(GIVEN DATA begins)

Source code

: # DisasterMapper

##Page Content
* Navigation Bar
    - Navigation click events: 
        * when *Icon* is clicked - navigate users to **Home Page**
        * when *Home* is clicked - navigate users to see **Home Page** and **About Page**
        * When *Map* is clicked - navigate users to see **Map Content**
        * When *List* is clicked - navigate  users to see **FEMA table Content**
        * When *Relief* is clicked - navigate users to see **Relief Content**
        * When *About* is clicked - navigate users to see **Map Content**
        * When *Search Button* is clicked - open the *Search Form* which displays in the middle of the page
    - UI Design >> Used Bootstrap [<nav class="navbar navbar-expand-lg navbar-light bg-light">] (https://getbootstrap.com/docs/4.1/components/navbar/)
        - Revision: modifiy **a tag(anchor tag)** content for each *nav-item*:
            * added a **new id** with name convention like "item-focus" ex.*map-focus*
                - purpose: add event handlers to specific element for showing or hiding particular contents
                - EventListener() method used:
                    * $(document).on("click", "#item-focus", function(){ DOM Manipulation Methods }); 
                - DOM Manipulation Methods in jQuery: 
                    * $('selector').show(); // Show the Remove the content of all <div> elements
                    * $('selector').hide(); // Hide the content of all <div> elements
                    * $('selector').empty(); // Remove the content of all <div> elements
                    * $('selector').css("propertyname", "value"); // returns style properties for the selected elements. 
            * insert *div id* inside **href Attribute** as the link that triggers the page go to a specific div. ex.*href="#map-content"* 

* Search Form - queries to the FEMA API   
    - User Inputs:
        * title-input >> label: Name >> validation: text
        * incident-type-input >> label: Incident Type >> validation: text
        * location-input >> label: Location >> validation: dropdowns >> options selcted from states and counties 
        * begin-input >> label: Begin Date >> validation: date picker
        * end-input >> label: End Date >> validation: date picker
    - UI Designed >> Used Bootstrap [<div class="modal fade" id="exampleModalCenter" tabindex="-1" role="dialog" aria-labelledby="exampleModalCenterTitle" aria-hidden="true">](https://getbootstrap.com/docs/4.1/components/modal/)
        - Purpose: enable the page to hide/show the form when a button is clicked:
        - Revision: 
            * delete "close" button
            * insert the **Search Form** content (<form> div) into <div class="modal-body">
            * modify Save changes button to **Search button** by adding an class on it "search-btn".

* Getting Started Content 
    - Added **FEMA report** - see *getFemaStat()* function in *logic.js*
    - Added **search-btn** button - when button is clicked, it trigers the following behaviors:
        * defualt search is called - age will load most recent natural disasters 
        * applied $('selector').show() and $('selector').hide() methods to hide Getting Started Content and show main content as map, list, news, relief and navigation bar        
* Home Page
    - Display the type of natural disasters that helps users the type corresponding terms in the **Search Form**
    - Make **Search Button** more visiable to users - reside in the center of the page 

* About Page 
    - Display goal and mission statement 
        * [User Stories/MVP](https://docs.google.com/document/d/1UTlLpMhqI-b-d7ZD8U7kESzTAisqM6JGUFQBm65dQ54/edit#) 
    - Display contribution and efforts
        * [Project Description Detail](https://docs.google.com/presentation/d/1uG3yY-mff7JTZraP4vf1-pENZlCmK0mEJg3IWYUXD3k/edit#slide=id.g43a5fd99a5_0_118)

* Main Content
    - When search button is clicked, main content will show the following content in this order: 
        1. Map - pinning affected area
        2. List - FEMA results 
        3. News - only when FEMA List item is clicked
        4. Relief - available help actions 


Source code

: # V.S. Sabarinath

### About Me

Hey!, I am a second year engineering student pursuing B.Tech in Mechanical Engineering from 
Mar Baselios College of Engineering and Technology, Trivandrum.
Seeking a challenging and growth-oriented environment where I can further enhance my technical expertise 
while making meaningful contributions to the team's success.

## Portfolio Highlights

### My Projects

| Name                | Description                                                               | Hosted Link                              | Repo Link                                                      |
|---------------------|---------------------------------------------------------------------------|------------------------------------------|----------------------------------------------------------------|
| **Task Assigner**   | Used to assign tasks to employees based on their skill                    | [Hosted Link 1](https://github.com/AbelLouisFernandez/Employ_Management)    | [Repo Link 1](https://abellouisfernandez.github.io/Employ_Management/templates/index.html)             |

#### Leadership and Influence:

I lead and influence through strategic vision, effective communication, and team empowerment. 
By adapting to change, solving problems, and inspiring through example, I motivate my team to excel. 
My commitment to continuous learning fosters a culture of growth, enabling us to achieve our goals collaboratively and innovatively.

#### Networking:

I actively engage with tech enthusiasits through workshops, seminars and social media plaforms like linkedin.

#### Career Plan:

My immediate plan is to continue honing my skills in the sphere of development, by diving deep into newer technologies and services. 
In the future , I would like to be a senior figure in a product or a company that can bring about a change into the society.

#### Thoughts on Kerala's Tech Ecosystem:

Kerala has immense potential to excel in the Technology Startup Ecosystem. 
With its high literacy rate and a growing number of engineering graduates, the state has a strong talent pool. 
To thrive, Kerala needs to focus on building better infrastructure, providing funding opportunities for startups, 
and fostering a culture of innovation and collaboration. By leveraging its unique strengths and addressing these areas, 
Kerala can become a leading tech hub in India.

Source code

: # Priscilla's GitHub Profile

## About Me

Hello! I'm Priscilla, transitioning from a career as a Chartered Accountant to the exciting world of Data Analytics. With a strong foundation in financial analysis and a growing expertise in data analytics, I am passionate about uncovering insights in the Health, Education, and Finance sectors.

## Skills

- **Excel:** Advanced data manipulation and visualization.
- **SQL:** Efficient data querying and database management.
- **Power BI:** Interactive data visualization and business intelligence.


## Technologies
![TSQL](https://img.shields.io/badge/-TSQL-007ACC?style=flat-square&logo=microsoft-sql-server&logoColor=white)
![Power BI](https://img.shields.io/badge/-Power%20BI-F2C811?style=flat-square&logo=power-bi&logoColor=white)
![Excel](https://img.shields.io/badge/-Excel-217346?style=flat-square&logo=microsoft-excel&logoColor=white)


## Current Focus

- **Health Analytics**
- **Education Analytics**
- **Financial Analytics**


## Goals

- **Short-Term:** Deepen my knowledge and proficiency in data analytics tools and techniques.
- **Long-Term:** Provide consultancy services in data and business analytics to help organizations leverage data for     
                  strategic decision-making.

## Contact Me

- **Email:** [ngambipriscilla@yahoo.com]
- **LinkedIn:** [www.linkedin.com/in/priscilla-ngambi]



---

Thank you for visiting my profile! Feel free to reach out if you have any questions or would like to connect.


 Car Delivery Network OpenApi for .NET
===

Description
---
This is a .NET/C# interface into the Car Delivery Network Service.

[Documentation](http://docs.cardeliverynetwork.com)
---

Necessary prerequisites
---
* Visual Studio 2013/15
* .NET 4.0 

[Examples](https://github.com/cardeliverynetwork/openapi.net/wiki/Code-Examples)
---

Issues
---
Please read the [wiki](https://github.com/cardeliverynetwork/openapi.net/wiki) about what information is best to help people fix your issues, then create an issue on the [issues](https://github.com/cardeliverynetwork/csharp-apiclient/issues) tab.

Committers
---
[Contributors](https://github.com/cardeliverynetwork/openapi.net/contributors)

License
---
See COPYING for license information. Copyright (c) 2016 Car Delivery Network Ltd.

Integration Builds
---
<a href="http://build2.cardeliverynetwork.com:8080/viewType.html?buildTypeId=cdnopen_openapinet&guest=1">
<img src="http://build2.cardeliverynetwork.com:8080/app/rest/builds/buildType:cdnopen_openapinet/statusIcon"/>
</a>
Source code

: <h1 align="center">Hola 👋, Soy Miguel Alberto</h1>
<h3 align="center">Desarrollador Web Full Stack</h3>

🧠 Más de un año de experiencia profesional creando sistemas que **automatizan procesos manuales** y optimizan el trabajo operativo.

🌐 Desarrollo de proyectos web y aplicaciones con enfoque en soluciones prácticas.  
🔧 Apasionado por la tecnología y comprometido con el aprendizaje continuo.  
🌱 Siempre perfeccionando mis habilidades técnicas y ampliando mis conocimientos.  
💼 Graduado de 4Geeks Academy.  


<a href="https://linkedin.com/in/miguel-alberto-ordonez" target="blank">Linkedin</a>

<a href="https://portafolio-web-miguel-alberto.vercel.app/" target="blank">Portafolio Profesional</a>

(GIVEN DATA ends)

→ GOAL OF THE EXERCISE: Report the lines above that have the word "visualization" in them.

→ ANSWER SECTION:
- **Excel:** Advanced data manipulation and visualization.
- **Power BI:** Interactive data visualization and business intelligence.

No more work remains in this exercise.